I think it is a shame that the brightest and the best graduates overlook public service, and public service in schools when choosing their future career.

Properly promoted, the diverse portfolio of roles and skills might be attractive to university graduates with a desire to ‘to something useful’. Ambitious, hardworking graduates might aspire to secure places in MAT graduate training schemes rather than heading to the City and FTSE 100 companies.

It is time to create an educational ‘Serve First’. It is time to create a pathway for people to serve in schools as a matter of first choice. It could be the equivalent of Teach First, positioning school business management as a vocation rather than an accidental discovery. Not everybody who wants to do good wants to teach and there are lots of opportunities to serve in other ways in schools.

A radical view of the scale of the career opportunities available to SBMs

In my original speech, I restated my view of SBM career progression, a view that was once thought too radical.

“I’m going to outline that scale for you. Now when I first did this, in the House of Lords back in January 2015, I was laughed at for being too radical. A year on – and I think I might see a few nods of agreement.
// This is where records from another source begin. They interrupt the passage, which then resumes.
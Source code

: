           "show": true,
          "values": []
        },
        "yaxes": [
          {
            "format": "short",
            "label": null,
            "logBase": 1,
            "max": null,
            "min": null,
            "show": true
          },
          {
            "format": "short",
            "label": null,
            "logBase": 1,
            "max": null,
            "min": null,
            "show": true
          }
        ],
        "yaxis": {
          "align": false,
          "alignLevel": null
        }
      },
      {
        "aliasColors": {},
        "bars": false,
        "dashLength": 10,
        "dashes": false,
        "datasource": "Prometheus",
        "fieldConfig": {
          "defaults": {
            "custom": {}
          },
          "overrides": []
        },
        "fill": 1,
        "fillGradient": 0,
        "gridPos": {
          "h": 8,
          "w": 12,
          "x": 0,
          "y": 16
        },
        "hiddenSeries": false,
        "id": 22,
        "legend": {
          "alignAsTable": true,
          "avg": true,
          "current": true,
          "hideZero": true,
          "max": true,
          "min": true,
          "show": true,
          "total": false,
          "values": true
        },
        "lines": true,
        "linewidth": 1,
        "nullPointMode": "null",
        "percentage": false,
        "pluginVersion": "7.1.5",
School Business Management starts with an unpaid volunteer in the school office. It goes on to include working as an administrator or a school secretary. From there, we get promoted to finance officer and bursarial roles before moving on to be school business managers or directors of support services. After that, the profession rises to take on senior finance and operational positions in multi-academy trusts or even within diocesan or local authority structures.

At the more senior end of the profession, school business management positions comprise of Directors of Education, COO or even CEO roles. And you all know the name of the most senior school business management professional in the country… her name is Nicky Morgan, the Secretary of State. She is in charge of the nation’s education. It is her job to deploy the country’s resources to ensure the best outcomes for pupils. Now, she is not a teacher; so she must be a business manager!”
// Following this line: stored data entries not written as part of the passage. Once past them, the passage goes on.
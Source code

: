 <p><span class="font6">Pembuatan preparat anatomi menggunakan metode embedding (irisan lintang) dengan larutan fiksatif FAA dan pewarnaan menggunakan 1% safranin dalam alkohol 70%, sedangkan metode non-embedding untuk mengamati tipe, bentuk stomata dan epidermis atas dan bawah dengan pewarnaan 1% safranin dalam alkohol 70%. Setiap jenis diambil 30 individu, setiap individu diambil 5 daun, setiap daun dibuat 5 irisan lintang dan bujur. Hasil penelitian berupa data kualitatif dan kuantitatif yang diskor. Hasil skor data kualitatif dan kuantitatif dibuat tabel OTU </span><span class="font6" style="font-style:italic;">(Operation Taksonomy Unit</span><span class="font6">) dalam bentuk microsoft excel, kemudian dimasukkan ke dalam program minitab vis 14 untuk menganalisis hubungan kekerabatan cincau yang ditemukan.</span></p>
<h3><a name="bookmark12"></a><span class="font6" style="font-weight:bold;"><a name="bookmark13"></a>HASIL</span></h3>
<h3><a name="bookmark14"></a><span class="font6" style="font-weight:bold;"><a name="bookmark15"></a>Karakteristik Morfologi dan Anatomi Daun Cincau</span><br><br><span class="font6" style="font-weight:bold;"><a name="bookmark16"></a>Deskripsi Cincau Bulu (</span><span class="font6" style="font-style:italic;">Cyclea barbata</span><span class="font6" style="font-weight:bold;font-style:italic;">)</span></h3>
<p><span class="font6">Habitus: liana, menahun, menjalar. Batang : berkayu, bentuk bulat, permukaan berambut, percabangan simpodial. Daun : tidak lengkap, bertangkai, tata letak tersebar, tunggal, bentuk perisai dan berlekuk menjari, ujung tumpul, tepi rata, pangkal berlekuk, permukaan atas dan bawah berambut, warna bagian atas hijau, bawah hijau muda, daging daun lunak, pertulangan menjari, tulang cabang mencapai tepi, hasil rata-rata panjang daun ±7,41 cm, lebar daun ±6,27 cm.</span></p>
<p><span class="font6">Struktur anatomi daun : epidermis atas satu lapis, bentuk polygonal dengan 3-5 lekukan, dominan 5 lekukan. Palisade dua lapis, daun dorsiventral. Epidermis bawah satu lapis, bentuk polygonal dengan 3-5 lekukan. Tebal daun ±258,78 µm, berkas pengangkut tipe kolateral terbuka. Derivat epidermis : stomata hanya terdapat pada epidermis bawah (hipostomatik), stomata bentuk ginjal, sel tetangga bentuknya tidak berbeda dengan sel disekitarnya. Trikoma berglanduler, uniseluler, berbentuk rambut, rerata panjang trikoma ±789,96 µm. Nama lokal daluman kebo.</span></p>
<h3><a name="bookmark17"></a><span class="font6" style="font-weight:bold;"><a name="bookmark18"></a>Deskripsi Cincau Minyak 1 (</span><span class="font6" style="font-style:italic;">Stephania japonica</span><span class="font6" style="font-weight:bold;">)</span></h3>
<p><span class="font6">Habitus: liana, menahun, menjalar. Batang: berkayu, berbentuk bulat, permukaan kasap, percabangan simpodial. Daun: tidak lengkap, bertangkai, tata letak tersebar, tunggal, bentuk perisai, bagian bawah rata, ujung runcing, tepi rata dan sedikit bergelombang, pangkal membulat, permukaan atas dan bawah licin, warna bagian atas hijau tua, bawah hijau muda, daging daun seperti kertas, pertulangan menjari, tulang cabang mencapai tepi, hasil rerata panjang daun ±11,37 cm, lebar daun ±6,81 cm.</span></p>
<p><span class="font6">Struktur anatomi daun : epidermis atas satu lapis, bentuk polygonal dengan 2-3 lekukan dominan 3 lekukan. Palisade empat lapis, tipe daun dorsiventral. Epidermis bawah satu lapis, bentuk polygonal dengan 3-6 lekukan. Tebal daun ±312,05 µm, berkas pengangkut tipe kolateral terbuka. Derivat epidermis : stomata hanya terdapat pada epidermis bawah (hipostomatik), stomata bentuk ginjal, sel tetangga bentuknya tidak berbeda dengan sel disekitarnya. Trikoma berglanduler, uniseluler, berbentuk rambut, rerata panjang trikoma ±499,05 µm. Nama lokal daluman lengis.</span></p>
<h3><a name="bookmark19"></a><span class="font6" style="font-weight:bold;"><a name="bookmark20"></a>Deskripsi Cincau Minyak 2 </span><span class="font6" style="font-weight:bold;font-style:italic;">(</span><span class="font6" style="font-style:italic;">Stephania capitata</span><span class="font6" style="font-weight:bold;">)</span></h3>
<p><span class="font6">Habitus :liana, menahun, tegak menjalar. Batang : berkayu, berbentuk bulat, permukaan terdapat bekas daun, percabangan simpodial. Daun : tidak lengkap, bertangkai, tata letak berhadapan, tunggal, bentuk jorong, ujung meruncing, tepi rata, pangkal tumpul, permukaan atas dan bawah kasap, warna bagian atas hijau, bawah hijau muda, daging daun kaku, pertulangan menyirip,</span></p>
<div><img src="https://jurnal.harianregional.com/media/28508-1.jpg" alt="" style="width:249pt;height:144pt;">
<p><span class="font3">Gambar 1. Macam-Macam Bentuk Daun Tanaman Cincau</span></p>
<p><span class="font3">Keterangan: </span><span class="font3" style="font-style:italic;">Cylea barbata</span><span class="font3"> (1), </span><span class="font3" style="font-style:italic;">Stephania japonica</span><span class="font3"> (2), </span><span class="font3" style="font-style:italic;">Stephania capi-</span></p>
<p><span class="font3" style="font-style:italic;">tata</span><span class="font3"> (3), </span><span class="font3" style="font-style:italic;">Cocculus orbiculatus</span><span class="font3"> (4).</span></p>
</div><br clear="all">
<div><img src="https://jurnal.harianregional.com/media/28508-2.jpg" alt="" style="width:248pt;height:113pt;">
Now, a couple of years on, that model has become the basis of what I believe we can offer graduates moving into the school business leadership profession.

I want to see those of us who share this vision championing what we do, proudly promoting the way we serve pupils and teachers day in, day out as a noble calling. One that is worth pursuing.

Oh captain my captain

In return, I am hope there are those out there who would respond to the ‘Oh Captain, my Captain’ moment by standing on their desks and declaring a desire to make a difference, to be restless about what can be achieved and, dare I say it? Who might even run our schools a little better than we are running them now?